Single by the Chemical Brothers

from the album Push the Button
- B-side: "Electronic Battle Weapon 7"; "Rize Up";
- Released: 22 November 2004
- Studio: The Hit Factory (New York City)
- Genre: Hip-hop; dance-pop; breakbeat;
- Length: 6:33 (album version); 4:28 (UK radio edit); 3:11 (radio edit);
- Label: Freestyle Dust; Virgin;
- Songwriters: Ed Simons; Kamaal Fareed; Tom Rowlands; Najat Aatabou;
- Producer: The Chemical Brothers

The Chemical Brothers singles chronology
| "Get Yourself High" (2003) | "Galvanize" (2004) | "Believe" (2005) |

Alternative cover
- CD2

Music video
- "Galvanize" on YouTube

= Galvanize (song) =

2004 single by the Chemical Brothers

"Galvanize" is a song by British electronic music duo the Chemical Brothers featuring vocals by American rapper Q-Tip.
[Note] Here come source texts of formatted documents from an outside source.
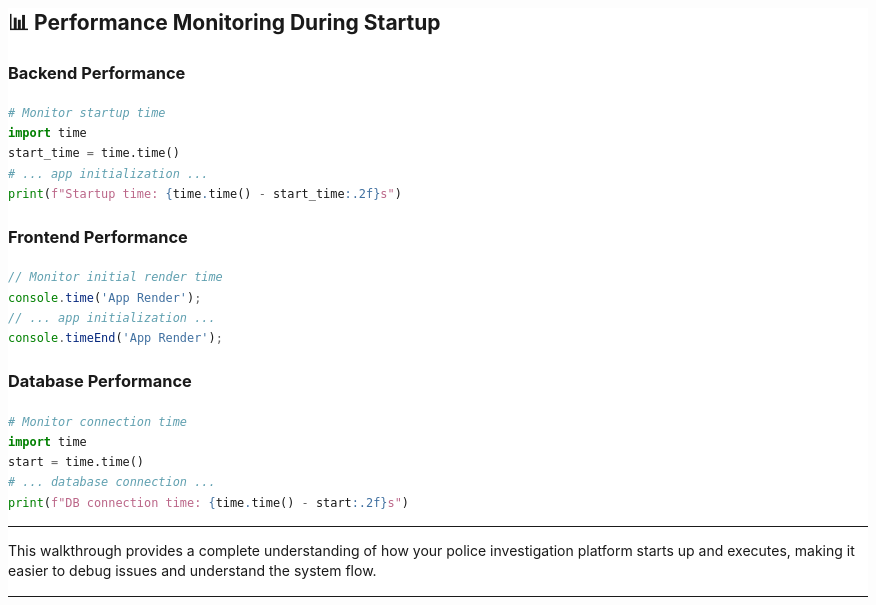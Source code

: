 
## 📊 **Performance Monitoring During Startup**

### **Backend Performance**
```python
# Monitor startup time
import time
start_time = time.time()
# ... app initialization ...
print(f"Startup time: {time.time() - start_time:.2f}s")
```

### **Frontend Performance**
```javascript
// Monitor initial render time
console.time('App Render');
// ... app initialization ...
console.timeEnd('App Render');
```

### **Database Performance**
```python
# Monitor connection time
import time
start = time.time()
# ... database connection ...
print(f"DB connection time: {time.time() - start:.2f}s")
```

---

This walkthrough provides a complete understanding of how your police investigation platform starts up and executes, making it easier to debug issues and understand the system flow.

---
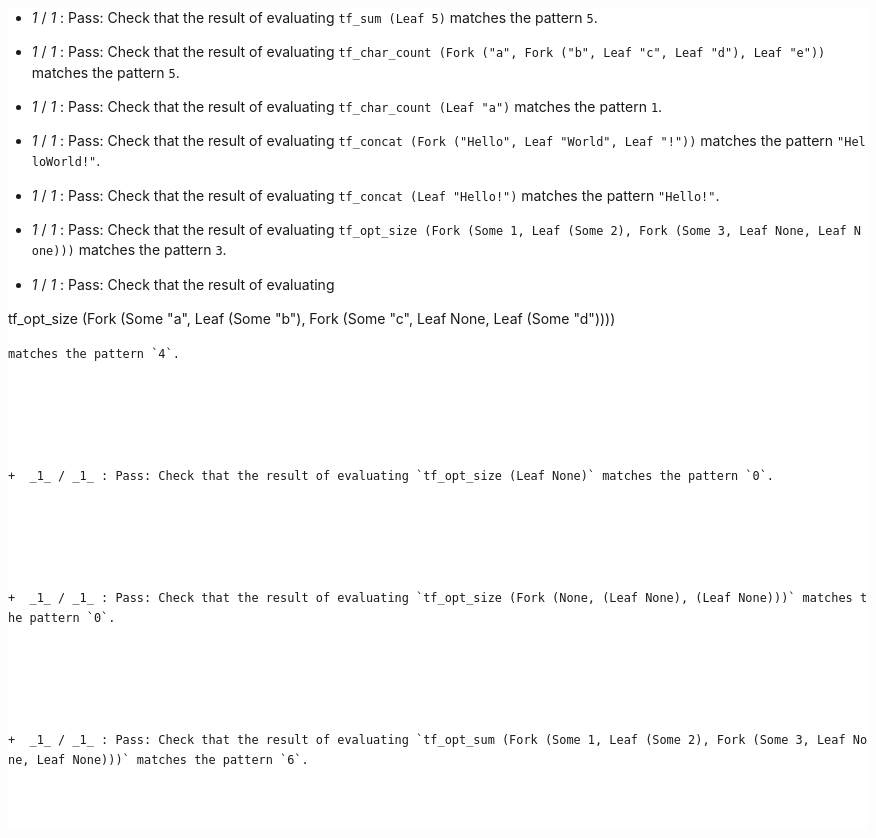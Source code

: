    



+  _1_ / _1_ : Pass: Check that the result of evaluating `tf_sum (Leaf 5)` matches the pattern `5`.

   



+  _1_ / _1_ : Pass: Check that the result of evaluating `tf_char_count (Fork ("a", Fork ("b", Leaf "c", Leaf "d"), Leaf "e"))` matches the pattern `5`.

   



+  _1_ / _1_ : Pass: Check that the result of evaluating `tf_char_count (Leaf "a")` matches the pattern `1`.

   



+  _1_ / _1_ : Pass: Check that the result of evaluating `tf_concat (Fork ("Hello", Leaf "World", Leaf "!"))` matches the pattern `"HelloWorld!"`.

   



+  _1_ / _1_ : Pass: Check that the result of evaluating `tf_concat (Leaf "Hello!")` matches the pattern `"Hello!"`.

   



+  _1_ / _1_ : Pass: Check that the result of evaluating `tf_opt_size (Fork (Some 1, Leaf (Some 2), Fork (Some 3, Leaf None, Leaf None)))` matches the pattern `3`.

   



+  _1_ / _1_ : Pass: Check that the result of evaluating 
   ```
tf_opt_size (Fork (Some "a", Leaf (Some "b"), Fork (Some "c", Leaf None, Leaf (Some "d"))))
   ```
 matches the pattern `4`.

   



+  _1_ / _1_ : Pass: Check that the result of evaluating `tf_opt_size (Leaf None)` matches the pattern `0`.

   



+  _1_ / _1_ : Pass: Check that the result of evaluating `tf_opt_size (Fork (None, (Leaf None), (Leaf None)))` matches the pattern `0`.

   



+  _1_ / _1_ : Pass: Check that the result of evaluating `tf_opt_sum (Fork (Some 1, Leaf (Some 2), Fork (Some 3, Leaf None, Leaf None)))` matches the pattern `6`.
It was released on 22 November 2004 as the first single from their fifth studio album, Push the Button (2005).

The song peaked at No. 3 on the UK Singles Chart on 23 January 2005. It was the Chemical Brothers' highest-charting single in their native United Kingdom since "Hey Boy Hey Girl", which had also reached No. 3 in 1999, and was their last top-10 entry until "Go" reached number seven in 2026. The song peaked at No. 1 in Greece and Spain. In Australia, it was ranked No. 65 on Triple J's Hottest 100 of 2004.

==Composition==
The track features a distinct Moroccan Chaabi music string sample from Najat Aatabou's 1992 song "Hadi Kedba Bayna" ("This Lie is Obvious" in Moroccan Arabic). The main hook of the song is in 6/4 time signature, while the rest is in 4/4. The track also features rapping by Q-Tip (member of A Tribe Called Quest). In part of the song, a sample from the duo's first single "Leave Home", released in 1995, is played.

==Critical reception==
Pitchfork Medias Scott Plagenhoef stated the song along with "The Boxer" "harks back to the duo's early B-Boy/techno days" but missed "the ferocity and sub-bass rattlings of their earlier cousins, and here play second fiddle to unremarkable verses and nasally vocals".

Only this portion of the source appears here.